- Opening Delimiter -

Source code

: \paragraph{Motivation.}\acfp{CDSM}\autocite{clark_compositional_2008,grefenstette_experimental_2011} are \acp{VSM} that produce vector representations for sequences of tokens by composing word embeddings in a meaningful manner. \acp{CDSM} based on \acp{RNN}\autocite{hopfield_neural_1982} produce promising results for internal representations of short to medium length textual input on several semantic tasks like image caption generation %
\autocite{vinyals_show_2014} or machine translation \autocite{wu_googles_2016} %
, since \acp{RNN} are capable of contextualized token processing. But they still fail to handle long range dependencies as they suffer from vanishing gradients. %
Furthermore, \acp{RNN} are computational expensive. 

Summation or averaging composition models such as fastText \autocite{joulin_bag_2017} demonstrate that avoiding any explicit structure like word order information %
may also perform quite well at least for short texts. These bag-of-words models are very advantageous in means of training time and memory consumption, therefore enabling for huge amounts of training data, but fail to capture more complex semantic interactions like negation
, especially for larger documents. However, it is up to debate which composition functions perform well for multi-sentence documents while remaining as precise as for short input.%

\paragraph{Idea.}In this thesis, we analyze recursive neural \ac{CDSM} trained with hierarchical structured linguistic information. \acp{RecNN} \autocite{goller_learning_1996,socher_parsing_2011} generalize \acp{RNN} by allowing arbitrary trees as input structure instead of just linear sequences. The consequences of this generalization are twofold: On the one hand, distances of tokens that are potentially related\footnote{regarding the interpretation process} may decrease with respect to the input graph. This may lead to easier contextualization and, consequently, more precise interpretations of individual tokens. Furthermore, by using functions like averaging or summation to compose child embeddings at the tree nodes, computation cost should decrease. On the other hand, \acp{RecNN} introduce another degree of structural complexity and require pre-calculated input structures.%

- Closing Delimiter -

§ **What needs to be done**: From the listing above, output exactly the run of lines that starts with the line containing "or machine translation" and ends with the line containing "for short input.%".

§ **Expected answer**:
\autocite{vinyals_show_2014} or machine translation \autocite{wu_googles_2016} %
, since \acp{RNN} are capable of contextualized token processing. But they still fail to handle long range dependencies as they suffer from vanishing gradients. %
Furthermore, \acp{RNN} are computational expensive. 

Summation or averaging composition models such as fastText \autocite{joulin_bag_2017} demonstrate that avoiding any explicit structure like word order information %
may also perform quite well at least for short texts. These bag-of-words models are very advantageous in means of training time and memory consumption, therefore enabling for huge amounts of training data, but fail to capture more complex semantic interactions like negation
, especially for larger documents. However, it is up to debate which composition functions perform well for multi-sentence documents while remaining as precise as for short input.%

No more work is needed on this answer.